DATA EXCERPTS:

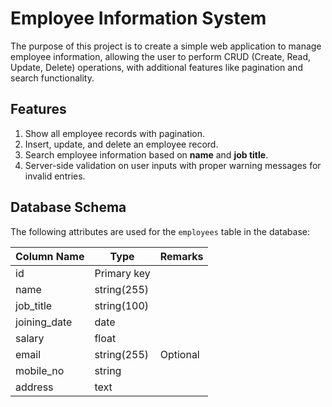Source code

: 
# Employee Information System


The purpose of this project is to create a simple web application to manage employee information, allowing the user to perform CRUD (Create, Read, Update, Delete) operations, with additional features like pagination and search functionality. <!--Fahim Ahammed Firoz-->

## Features

1. Show all employee records with pagination.
2. Insert, update, and delete an employee record.
3. Search employee information based on **name** and **job title**.
4. Server-side validation on user inputs with proper warning messages for invalid entries.


## Database Schema

The following attributes are used for the `employees` table in the database:

| Column Name | Type            | Remarks             |
|-------------|-----------------|---------------------|
| id          | Primary key      |                     |
| name        | string(255)      |                     |
| job_title   | string(100)      |                     |
| joining_date| date             |                     |
| salary      | float            |                     |
| email       | string(255)      | Optional            |
| mobile_no   | string           |                     |
| address     | text             |                     |

<!--Fahim Ahammed Firoz-->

TASK DETAILS: Reproduce the records above exactly, excluding every picture.

RESPONSE TO THIS EXERCISE:
Source code

: 
# Employee Information System


The purpose of this project is to create a simple web application to manage employee information, allowing the user to perform CRUD (Create, Read, Update, Delete) operations, with additional features like pagination and search functionality. <!--Fahim Ahammed Firoz-->

## Features

1. Show all employee records with pagination.
2. Insert, update, and delete an employee record.
3. Search employee information based on **name** and **job title**.
4. Server-side validation on user inputs with proper warning messages for invalid entries.


## Database Schema

The following attributes are used for the `employees` table in the database:

| Column Name | Type            | Remarks             |
|-------------|-----------------|---------------------|
| id          | Primary key      |                     |
| name        | string(255)      |                     |
| job_title   | string(100)      |                     |
| joining_date| date             |                     |
| salary      | float            |                     |
| email       | string(255)      | Optional            |
| mobile_no   | string           |                     |
| address     | text             |                     |

<!--Fahim Ahammed Firoz-->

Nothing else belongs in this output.